Why Power Failures Can Always Lead To Data Loss
bigsmoke writes "So, all your servers run on RAID. You back up religiously. You're even sure that your backups are recoverable. But do you also need a UPS? According to Halfgaar (on Slashdot before to promote better Linux backup practices), yes, usually you do. He argues that despite technological advancements such as file system journaling, power failures can still cause data loss in most setups."
From TFA:
(DRAM needs to be refreshed constantly otherwise it will loose it's data)
Fly, little data! Be free!
Definitely maybe?
I don't know about you, but my servers run on the power of cotton candy and happy thoughts.
I don't know about you, but my servers run on the power of cotton candy and happy thoughts.
As a former sysadmin, I would think that any machine reliant on 'happy thoughts' would be the most crash-prone system in the history of computing.
Every year during my review, I just pray the words "slashdot.org" aren't mentioned.
if only there was some sort of law that covered the tendency of things that can go wrong to go wrong.

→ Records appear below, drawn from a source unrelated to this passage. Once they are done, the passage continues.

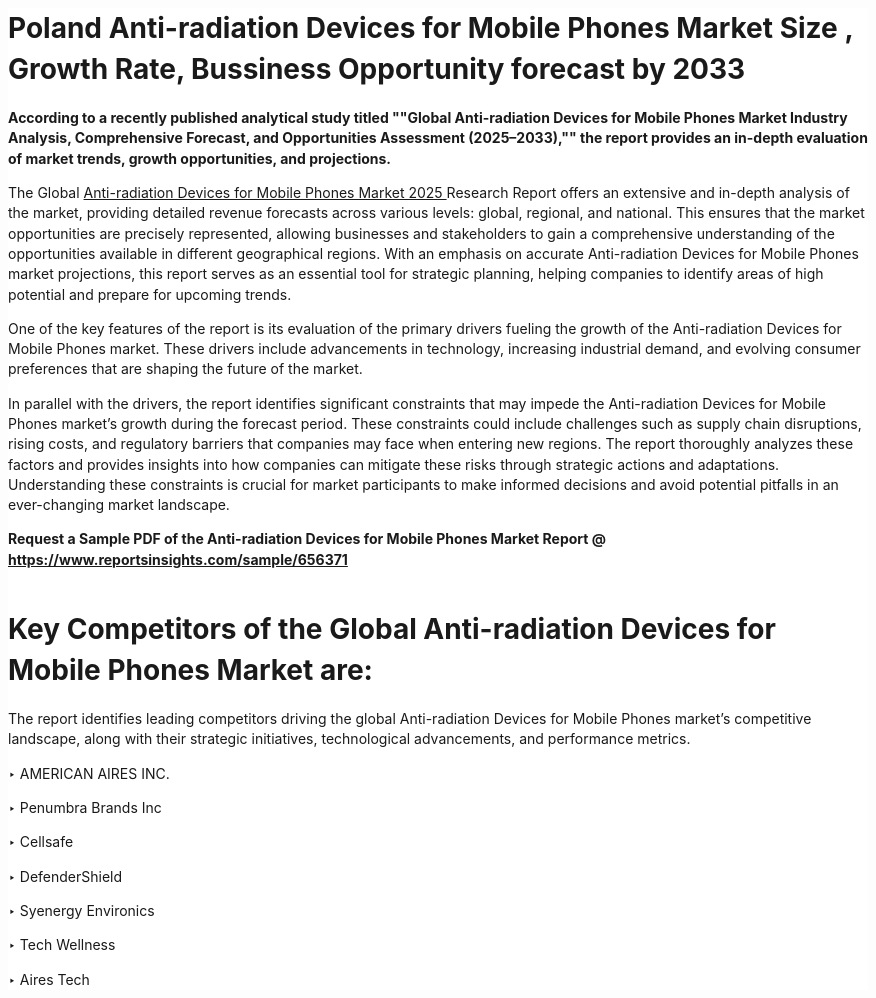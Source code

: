 # Poland Anti-radiation Devices for Mobile Phones Market Size , Growth Rate, Bussiness Opportunity forecast by 2033

<strong>According to a recently published analytical study titled ""Global Anti-radiation Devices for Mobile Phones Market Industry Analysis, Comprehensive Forecast, and Opportunities Assessment (2025–2033),"" the report provides an in-depth evaluation of market trends, growth opportunities, and projections.</strong>

The Global <a href=https://www.reportsinsights.com/sample/656371>Anti-radiation Devices for Mobile Phones Market 2025 </a> Research Report offers an extensive and in-depth analysis of the market, providing detailed revenue forecasts across various levels: global, regional, and national. This ensures that the market opportunities are precisely represented, allowing businesses and stakeholders to gain a comprehensive understanding of the opportunities available in different geographical regions. With an emphasis on accurate Anti-radiation Devices for Mobile Phones market projections, this report serves as an essential tool for strategic planning, helping companies to identify areas of high potential and prepare for upcoming trends.

One of the key features of the report is its evaluation of the primary drivers fueling the growth of the Anti-radiation Devices for Mobile Phones market. These drivers include advancements in technology, increasing industrial demand, and evolving consumer preferences that are shaping the future of the market. 

In parallel with the drivers, the report identifies significant constraints that may impede the Anti-radiation Devices for Mobile Phones market’s growth during the forecast period. These constraints could include challenges such as supply chain disruptions, rising costs, and regulatory barriers that companies may face when entering new regions. The report thoroughly analyzes these factors and provides insights into how companies can mitigate these risks through strategic actions and adaptations. Understanding these constraints is crucial for market participants to make informed decisions and avoid potential pitfalls in an ever-changing market landscape.

<strong>Request a Sample PDF of the Anti-radiation Devices for Mobile Phones Market Report </strong><strong>@<a href=https://www.reportsinsights.com/sample/656371> https://www.reportsinsights.com/sample/656371</a></strong></font>

# <strong>Key Competitors of the Global Anti-radiation Devices for Mobile Phones Market are:</strong>

The report identifies leading competitors driving the global Anti-radiation Devices for Mobile Phones market’s competitive landscape, along with their strategic initiatives, technological advancements, and performance metrics.

‣ AMERICAN AIRES INC.

‣ Penumbra Brands Inc

‣ Cellsafe

‣ DefenderShield

‣ Syenergy Environics

‣ Tech Wellness

‣ Aires Tech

I hear Murphy might have one :)
Jumpstart the tartan drive.
One of the first things that will happen, is that the memory DIMMs will no longer be refreshed properly (DRAM needs to be refreshed constantly otherwise it will loose it's data) and very rapidly, the memory will contain only garbage. The hard drives and DMA controller however, will run a bit longer; so if data is being written to disk, the DMA controller will keep reading data from memory, but it has no idea that this data is corrupted.
However, we've recently seen that RAM holds state well enough to preserve crypto keys thru a power cycle. This has very scary implications: the RAM knows what's happening, and behaves differently (loses data immediately on power-off or remembers it for several seconds) in order to cause the most difficulty for the owner of the machine.
Not only are computer components intelligent and self-aware, they're also out to get us!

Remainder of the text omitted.